------ Working data ------

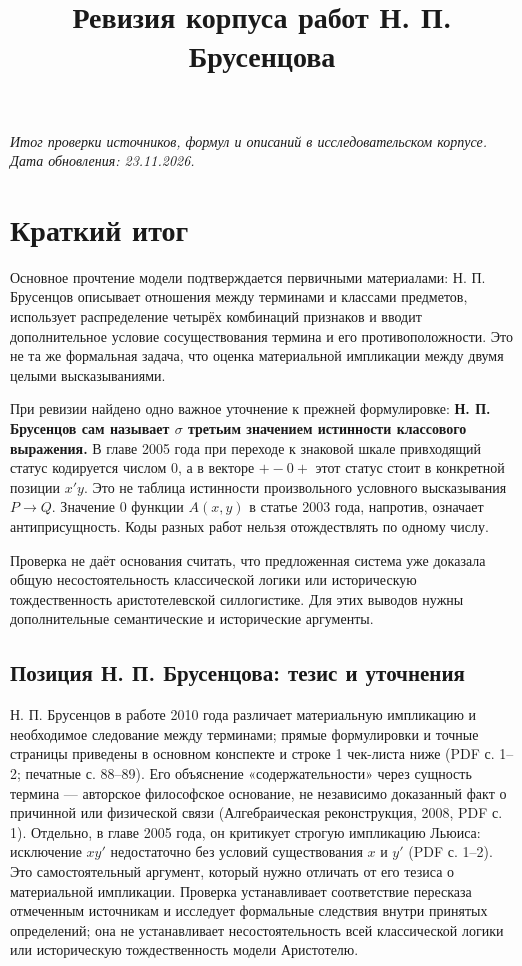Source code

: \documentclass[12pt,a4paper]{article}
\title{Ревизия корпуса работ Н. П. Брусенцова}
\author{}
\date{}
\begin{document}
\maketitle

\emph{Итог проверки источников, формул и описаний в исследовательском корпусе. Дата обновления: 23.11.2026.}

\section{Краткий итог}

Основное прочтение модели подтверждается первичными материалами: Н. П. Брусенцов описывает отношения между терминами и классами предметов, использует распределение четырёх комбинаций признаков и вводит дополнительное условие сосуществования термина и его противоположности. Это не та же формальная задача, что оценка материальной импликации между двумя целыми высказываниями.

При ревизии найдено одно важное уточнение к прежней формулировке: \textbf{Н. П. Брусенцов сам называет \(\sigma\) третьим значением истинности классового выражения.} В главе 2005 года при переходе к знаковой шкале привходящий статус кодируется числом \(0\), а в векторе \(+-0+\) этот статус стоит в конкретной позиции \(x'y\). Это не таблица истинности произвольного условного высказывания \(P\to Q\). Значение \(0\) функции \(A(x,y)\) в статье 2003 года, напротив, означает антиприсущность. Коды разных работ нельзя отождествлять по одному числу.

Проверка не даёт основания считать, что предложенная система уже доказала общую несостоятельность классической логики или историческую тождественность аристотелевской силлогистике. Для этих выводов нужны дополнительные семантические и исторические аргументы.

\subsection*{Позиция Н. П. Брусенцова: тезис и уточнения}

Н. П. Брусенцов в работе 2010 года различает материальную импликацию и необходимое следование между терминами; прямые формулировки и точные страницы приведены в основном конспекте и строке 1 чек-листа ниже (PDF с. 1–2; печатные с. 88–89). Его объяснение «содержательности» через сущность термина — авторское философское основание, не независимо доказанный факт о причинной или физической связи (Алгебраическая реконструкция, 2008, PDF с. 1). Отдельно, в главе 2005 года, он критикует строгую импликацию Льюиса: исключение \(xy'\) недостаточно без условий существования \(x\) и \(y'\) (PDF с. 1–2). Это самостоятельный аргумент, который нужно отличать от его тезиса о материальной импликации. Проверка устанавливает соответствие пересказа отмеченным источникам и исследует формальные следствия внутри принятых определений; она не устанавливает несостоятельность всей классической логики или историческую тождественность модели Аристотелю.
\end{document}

------
------ Working data ------

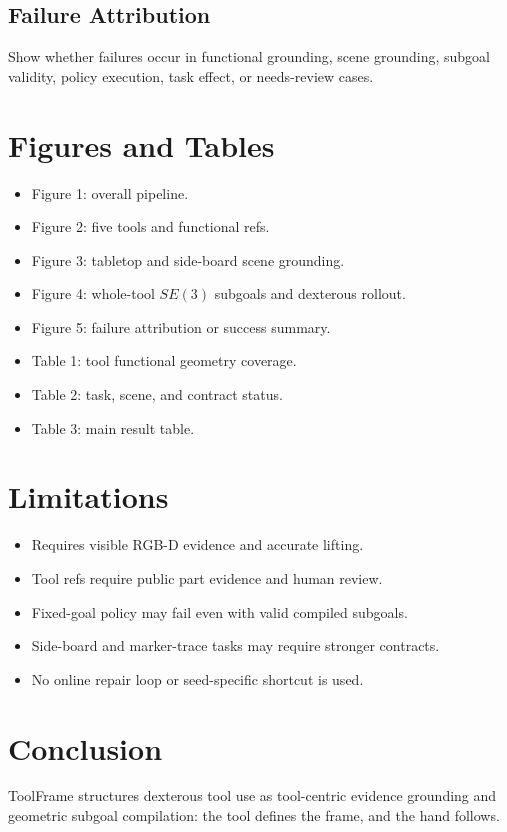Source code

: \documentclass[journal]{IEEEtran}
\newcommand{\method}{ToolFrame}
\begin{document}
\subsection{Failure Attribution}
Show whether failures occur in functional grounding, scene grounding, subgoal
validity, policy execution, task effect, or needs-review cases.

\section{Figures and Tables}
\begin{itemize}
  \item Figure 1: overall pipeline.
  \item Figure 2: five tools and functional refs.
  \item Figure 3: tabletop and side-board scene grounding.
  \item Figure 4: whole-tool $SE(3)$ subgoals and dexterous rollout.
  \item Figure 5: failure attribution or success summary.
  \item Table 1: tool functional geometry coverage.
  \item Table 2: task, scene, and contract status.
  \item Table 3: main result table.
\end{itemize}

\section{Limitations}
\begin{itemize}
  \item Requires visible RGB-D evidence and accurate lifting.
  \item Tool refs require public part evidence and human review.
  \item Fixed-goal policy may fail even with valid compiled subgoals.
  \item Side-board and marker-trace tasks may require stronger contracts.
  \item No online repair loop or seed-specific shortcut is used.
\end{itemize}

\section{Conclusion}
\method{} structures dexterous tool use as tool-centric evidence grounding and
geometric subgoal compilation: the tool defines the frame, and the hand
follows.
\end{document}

------
------ Working data ------

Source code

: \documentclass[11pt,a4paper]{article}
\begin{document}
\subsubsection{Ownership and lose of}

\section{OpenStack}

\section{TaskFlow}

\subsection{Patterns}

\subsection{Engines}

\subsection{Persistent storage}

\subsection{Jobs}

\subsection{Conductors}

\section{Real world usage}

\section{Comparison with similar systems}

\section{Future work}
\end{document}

------

Brief ::
For the string "review", go through the entries above and copy each line where it occurs.

Task answer ::
validity, policy execution, task effect, or needs-review cases.
  \item Tool refs require public part evidence and human review.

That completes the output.